WORK TO BE COMPLETED = The answer must restate every entry below word for word.

[Records contained in a dataset]
----------
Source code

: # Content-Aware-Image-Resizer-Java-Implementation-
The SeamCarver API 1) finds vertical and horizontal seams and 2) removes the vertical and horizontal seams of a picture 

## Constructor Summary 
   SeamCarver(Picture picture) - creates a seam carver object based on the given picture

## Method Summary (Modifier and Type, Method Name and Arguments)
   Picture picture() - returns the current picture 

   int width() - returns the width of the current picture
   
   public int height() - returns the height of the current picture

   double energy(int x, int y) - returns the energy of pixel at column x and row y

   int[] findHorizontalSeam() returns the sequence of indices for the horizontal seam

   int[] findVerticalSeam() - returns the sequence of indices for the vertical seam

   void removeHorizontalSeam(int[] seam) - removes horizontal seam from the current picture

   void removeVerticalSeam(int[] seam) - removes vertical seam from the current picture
----------
RESPONSE BOX =
Source code

: # Content-Aware-Image-Resizer-Java-Implementation-
The SeamCarver API 1) finds vertical and horizontal seams and 2) removes the vertical and horizontal seams of a picture 

## Constructor Summary 
   SeamCarver(Picture picture) - creates a seam carver object based on the given picture

## Method Summary (Modifier and Type, Method Name and Arguments)
   Picture picture() - returns the current picture 

   int width() - returns the width of the current picture
   
   public int height() - returns the height of the current picture

   double energy(int x, int y) - returns the energy of pixel at column x and row y

   int[] findHorizontalSeam() returns the sequence of indices for the horizontal seam

   int[] findVerticalSeam() - returns the sequence of indices for the vertical seam

   void removeHorizontalSeam(int[] seam) - removes horizontal seam from the current picture

   void removeVerticalSeam(int[] seam) - removes vertical seam from the current picture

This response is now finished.